### DATA RECORDS
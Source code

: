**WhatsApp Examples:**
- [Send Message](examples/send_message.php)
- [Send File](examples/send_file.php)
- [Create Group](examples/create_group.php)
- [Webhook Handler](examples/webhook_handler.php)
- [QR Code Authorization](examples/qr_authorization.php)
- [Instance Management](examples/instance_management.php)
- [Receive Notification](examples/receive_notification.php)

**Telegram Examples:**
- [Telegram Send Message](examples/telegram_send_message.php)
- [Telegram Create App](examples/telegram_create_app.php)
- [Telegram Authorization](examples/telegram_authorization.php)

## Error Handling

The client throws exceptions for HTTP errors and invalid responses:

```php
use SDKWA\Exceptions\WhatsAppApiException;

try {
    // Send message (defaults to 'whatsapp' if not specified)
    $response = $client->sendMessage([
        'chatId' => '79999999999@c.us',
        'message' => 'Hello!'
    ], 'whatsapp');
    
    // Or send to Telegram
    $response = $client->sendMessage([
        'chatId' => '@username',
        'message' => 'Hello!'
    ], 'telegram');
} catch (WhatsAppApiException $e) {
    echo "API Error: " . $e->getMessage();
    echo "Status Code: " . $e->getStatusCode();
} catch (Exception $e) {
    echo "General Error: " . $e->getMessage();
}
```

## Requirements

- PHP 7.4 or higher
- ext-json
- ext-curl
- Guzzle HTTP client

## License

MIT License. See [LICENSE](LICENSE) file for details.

==

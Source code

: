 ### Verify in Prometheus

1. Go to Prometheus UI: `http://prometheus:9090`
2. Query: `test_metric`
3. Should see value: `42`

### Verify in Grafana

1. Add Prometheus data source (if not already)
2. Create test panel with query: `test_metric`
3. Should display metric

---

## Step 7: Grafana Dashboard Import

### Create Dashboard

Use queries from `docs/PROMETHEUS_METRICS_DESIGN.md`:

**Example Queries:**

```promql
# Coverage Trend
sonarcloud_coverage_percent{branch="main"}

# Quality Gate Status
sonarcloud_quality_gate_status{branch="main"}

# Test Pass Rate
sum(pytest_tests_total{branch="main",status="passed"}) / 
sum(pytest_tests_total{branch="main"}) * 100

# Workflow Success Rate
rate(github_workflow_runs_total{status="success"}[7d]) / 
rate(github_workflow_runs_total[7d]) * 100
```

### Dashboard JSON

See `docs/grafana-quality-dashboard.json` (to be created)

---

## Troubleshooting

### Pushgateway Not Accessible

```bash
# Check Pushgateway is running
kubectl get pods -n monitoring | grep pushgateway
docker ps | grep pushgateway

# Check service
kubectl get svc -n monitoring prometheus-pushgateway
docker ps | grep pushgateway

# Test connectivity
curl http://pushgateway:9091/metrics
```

### ASSIGNMENT
From the entries above, pull out each line that includes "docs".

### SOLUTION TO THIS PROBLEM
Use queries from `docs/PROMETHEUS_METRICS_DESIGN.md`:
See `docs/grafana-quality-dashboard.json` (to be created)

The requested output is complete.